Page 23 of Sonnets and Serpents (Casters and Crowns #2)
Rather than heading directly to the library the next morning, Silas introduced the princess to the campus bathhouse. And he enjoyed the way she blushed once she realized the function of the building.
When had he started enjoying her easy blush?
Unlike most of the buildings on campus, the bathhouse carried accents of color reminiscent of Izili proper—stripes of warm pink on the pillars and cheerful orange on the sloping roof.
A few exquisitely detailed mermaid statues pointed the way to the entrance.
Inside was a central corridor of polished wood, gleaming in the light of a large fireplace at the end of the hall.
The rest of the space was sectioned into private areas, curtained off from one another.
“I’ve never been to a public bathhouse!” Eliza hissed.
“If you wanted to be treated like a royal,” Silas drawled, “then I suppose you shouldn’t have left the palace.”
She’d realize soon enough—the university bathhouse practically was royal treatment. The stalls were private, and at the moment, Silas desperately needed some privacy. As much as he could get with the Cast in place.
The previous night was still haunting him.
He’d told himself to ignore the princess’s plight, but instead, he’d grown more tangled in it.
He could still see her tears in the moonlight, could hear himself confessing things he’d never intended to tell her.
He’d been a fool to talk about his first transformation.
And yet, he was still thinking about the way she’d looked at him. The way she’d surrendered her weapon even when he couldn’t do the same.

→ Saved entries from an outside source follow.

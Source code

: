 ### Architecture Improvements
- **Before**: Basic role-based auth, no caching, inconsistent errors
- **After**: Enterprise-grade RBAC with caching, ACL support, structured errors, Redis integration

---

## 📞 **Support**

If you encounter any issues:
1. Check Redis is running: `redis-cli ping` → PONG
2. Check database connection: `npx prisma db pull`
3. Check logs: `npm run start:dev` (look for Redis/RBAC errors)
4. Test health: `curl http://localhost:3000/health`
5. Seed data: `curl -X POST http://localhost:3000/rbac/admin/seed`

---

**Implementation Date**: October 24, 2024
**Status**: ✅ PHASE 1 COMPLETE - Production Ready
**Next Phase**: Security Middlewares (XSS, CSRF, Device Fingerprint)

He was still thinking about her soft voice whispering, Affiliate. Like a truce. Like a peace offering.
“Two baths?” asked the woman at the front desk, leaning forward in her cushioned chair.

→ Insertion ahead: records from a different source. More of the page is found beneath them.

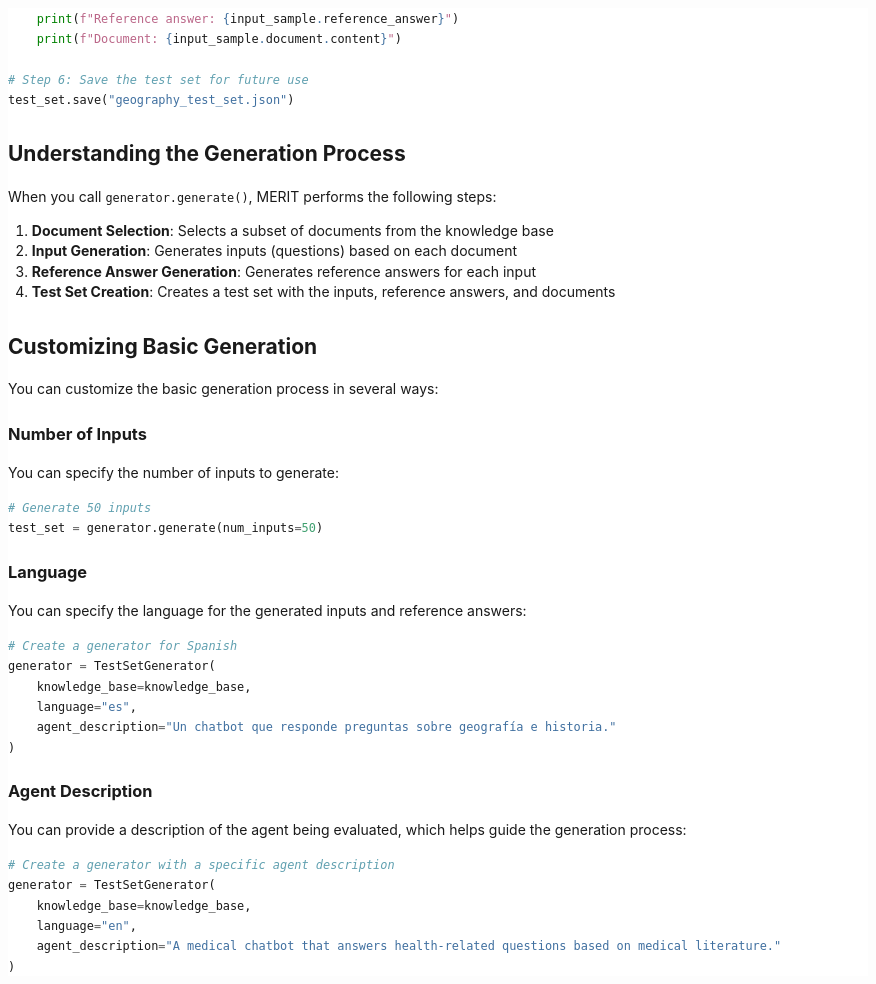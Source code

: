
 ```python
    print(f"Reference answer: {input_sample.reference_answer}")
    print(f"Document: {input_sample.document.content}")

# Step 6: Save the test set for future use
test_set.save("geography_test_set.json")
```

## Understanding the Generation Process

When you call `generator.generate()`, MERIT performs the following steps:

1. **Document Selection**: Selects a subset of documents from the knowledge base
2. **Input Generation**: Generates inputs (questions) based on each document
3. **Reference Answer Generation**: Generates reference answers for each input
4. **Test Set Creation**: Creates a test set with the inputs, reference answers, and documents

## Customizing Basic Generation

You can customize the basic generation process in several ways:

### Number of Inputs

You can specify the number of inputs to generate:

```python
# Generate 50 inputs
test_set = generator.generate(num_inputs=50)
```

### Language

You can specify the language for the generated inputs and reference answers:

```python
# Create a generator for Spanish
generator = TestSetGenerator(
    knowledge_base=knowledge_base,
    language="es",
    agent_description="Un chatbot que responde preguntas sobre geografía e historia."
)
```

### Agent Description

You can provide a description of the agent being evaluated, which helps guide the generation process:

```python
# Create a generator with a specific agent description
generator = TestSetGenerator(
    knowledge_base=knowledge_base,
    language="en",
    agent_description="A medical chatbot that answers health-related questions based on medical literature."
)
```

Silas shook himself back to the moment. He paid for two stalls, which the woman recorded in her ledger before ringing one silver bell and one golden, the chimes harmonizing as they echoed down the hallway.

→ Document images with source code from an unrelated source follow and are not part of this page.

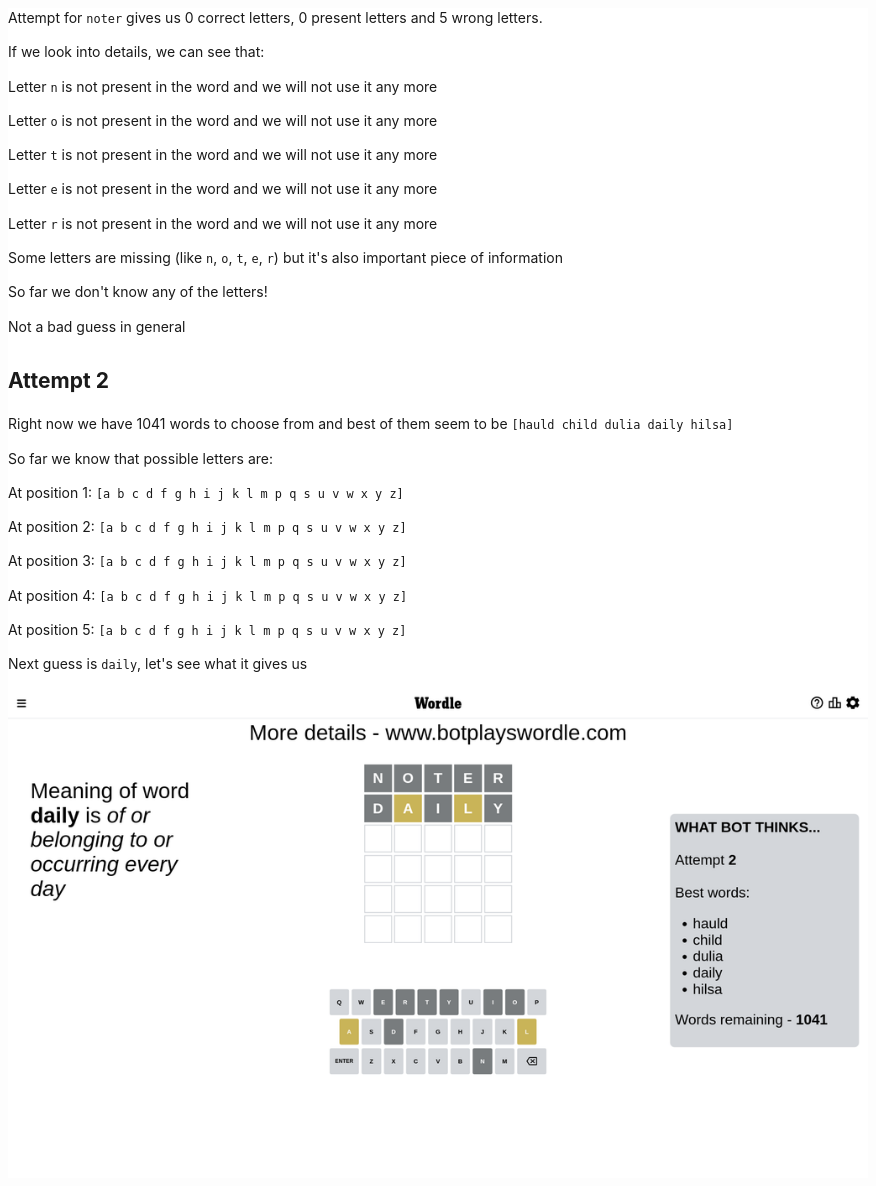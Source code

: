 Attempt for `noter` gives us 0 correct letters, 0 present letters and 5 wrong letters.

If we look into details, we can see that:

Letter `n` is not present in the word and we will not use it any more

Letter `o` is not present in the word and we will not use it any more

Letter `t` is not present in the word and we will not use it any more

Letter `e` is not present in the word and we will not use it any more

Letter `r` is not present in the word and we will not use it any more

Some letters are missing (like `n`, `o`, `t`, `e`, `r`) but it's also important piece of information

So far we don't know any of the letters!

Not a bad guess in general



## Attempt 2

Right now we have 1041 words to choose from and best of them seem to be `[hauld child dulia daily hilsa]`

So far we know that possible letters are:

At position 1: `[a b c d f g h i j k l m p q s u v w x y z]`

At position 2: `[a b c d f g h i j k l m p q s u v w x y z]`

At position 3: `[a b c d f g h i j k l m p q s u v w x y z]`

At position 4: `[a b c d f g h i j k l m p q s u v w x y z]`

At position 5: `[a b c d f g h i j k l m p q s u v w x y z]`

Next guess is `daily`, let's see what it gives us

![Attempt 2](2022-12-14/attempt-2.png)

One male attendant and one female opened stalls, and Silas ducked into his without a backward glance at Eliza. Warm steam swirled against his skin with a sleepy, comforting weight, and a light floral scent wafted through the air.
The stall interior was small enough he didn’t have to worry about being yanked around by his bracelet, but all the same, he was annoyingly aware of Eliza’s presence just one stall over, like a ghost he couldn’t be rid of.
It didn’t help that she whispered in awe at every feature, asking questions about the pipes and the domed ceiling dotted with holes to let in the sunlight.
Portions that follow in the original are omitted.